FIRST AMENDMENT TO CREDIT AGREEMENT
Exhibit 10.1
FIRST AMENDMENT TO CREDIT AGREEMENT
THIS FIRST AMENDMENT TO CREDIT AGREEMENT (this “Amendment”) is dated effective as of April 27, 2026 (the “Effective Date”), among GEOSPACE TECHNOLOGIES CORPORATION, a Texas corporation (“Geospace”), GTC, INC., a Texas corporation (“GTC”), AQUANA, LLC, a Vermont limited liability company (“Aquana”), QUANTUM TECHNOLOGY SCIENCES, INC., a Florida corporation (“Quantum”), and GEOVOX SECURITY, INC., a Texas corporation (“GeoVox”, and together with Geospace, GTC, Aquana, Quantum and each other Person from time to time party to the Credit Agreement (as defined below) as a “Borrower”, collectively, “Borrowers” and each individually, a “Borrower”), each of the undersigned lenders (collectively, the “Lenders” and each individually, a “Lender”), and WOODFOREST NATIONAL BANK, as Administrative Agent (in such capacity, together with its successors and assigns in such capacity, “Administrative Agent”) for itself and the other Lenders. Capitalized terms used but not defined in this Amendment have the meanings given such terms in the Credit Agreement.
RECITALS
A. Borrowers, Administrative Agent, and the Lenders are parties to that certain First Amended and Restated Credit Agreement dated as of August 29, 2025 (as amended, restated, supplemented, or otherwise modified from time to time, the “Credit Agreement”).

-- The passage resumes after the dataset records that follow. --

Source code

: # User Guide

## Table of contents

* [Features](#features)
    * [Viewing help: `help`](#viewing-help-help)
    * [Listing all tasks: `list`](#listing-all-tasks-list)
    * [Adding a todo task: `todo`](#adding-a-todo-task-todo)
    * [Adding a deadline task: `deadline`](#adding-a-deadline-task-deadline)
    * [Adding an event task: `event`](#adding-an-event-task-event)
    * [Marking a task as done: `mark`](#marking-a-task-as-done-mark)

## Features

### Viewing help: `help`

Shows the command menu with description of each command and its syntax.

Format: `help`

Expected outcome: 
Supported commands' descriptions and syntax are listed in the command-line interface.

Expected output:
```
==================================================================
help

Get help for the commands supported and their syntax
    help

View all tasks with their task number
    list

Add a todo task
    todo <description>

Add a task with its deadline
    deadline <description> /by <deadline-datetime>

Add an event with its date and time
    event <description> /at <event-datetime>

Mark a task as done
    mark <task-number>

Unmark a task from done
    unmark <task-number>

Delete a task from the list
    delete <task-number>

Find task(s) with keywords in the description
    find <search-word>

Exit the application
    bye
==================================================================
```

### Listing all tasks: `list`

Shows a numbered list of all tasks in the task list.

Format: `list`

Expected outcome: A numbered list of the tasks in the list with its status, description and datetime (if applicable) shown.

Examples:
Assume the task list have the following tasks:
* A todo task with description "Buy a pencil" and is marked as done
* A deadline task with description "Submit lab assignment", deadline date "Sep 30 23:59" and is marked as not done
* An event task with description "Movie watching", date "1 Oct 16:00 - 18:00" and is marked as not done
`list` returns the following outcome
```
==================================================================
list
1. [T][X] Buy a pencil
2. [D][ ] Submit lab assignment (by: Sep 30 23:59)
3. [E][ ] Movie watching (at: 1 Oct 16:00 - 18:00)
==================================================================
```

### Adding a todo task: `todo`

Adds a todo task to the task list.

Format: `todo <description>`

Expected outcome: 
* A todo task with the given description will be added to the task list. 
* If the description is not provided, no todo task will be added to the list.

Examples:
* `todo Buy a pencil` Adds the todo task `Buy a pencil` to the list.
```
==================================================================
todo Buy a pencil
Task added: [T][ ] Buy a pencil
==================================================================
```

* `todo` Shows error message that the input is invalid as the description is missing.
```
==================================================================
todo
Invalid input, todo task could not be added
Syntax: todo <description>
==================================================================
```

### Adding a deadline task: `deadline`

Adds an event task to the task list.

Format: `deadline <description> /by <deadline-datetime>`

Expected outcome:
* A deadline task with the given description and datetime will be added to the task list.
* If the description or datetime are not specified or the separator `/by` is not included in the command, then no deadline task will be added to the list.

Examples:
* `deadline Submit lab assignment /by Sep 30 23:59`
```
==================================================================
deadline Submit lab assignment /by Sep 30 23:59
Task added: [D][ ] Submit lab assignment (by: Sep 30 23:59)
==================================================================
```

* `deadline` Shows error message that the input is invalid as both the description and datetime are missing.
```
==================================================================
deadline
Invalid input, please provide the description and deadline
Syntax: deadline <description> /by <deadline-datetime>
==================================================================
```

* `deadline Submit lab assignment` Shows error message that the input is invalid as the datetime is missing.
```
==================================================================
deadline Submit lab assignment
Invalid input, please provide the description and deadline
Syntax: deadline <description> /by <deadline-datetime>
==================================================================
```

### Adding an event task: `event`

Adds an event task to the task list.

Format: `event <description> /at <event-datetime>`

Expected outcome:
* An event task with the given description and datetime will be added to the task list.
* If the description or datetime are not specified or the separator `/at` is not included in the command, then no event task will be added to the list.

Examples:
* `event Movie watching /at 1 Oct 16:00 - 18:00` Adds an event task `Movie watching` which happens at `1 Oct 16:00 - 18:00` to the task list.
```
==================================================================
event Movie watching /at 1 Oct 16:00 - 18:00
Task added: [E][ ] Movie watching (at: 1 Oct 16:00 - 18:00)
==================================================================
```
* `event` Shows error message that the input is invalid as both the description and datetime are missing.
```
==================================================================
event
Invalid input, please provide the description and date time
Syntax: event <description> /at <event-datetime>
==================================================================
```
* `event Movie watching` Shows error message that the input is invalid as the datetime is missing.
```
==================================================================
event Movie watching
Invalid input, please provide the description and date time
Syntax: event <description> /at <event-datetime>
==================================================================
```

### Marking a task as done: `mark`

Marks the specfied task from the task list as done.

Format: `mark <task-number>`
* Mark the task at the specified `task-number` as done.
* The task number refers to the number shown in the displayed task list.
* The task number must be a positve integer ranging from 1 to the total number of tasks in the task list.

B. Borrowers have requested that the Administrative Agent and the Lenders amend the Credit Agreement, and the Administrative Agent and the Lenders are willing to do so, in each case on the terms and subject to the conditions set forth in this Amendment.
NOW THEREFORE, for good and valuable consideration, the receipt and sufficiency of which are acknowledged, the undersigned hereby agree as follows:
1. Amendments to Credit Agreement.
(a) Section 1.1 of the Credit Agreement (Definitions) is hereby amended to add the new definitions of “DSR Account”, “DSR Amount”, “DSR Period” and “First Amendment Effective Date” set forth below in the appropriate alphabetical order:
“DSR Account means a deposit account of a Borrower maintained with and pledged to Administrative Agent and in which the DSR Amount will be held.”
“DSR Amount means cash in an amount equal to $2,000,000.”
“DSR Period means the period commencing on the First Amendment Effective Date and ending on the date (if any) on which the following conditions are satisfied: (a) Borrowers have complied with the Financial Covenants for at least one Rolling Period ending after February 16, 2027, as evidenced by the Current Financials and Compliance Certificates delivered by Borrowers to Lender for such Rolling Period; and (b) no Default has occurred and is continuing.”
“First Amendment Effective Date means April 27, 2026.”
(b) Sections 3.3(d)(i) and 3.3(d)(ii) of the Credit Agreement (Application of Prepayments) is hereby amended and restated in their entirety as follows:
“(i) All prepayments under Section 3.3(a) shall be applied first, during the DSR Period, to comply with Section 8.19, and next, to the Revolving Principal Amount with no corresponding reduction in the Revolving Committed Amount.
(ii) All prepayments under Section 3.3(c) shall be (A) applied (1) first, during the DSR Period, to comply with Section 8.19, (2) second, to the Revolving Principal Amount without a corresponding reduction in the Revolving Committed Amount, (3) third, to Cash Collateralize LC Exposure until all the LC Exposure is Cash Collateralized, and (4) fourth, to the Bank Product Liabilities and Hedge Liabilities (other than Excluded Hedge Liabilities) and any remaining Obligations, (B) applied as between ABR Loans and SOFR Loans, first to ABR Loans, and second to SOFR Loans in direct order of Interest Period maturities (applied first against those soonest to mature), and (C) accompanied by the interest on the principal amount prepaid through the date of prepayment.”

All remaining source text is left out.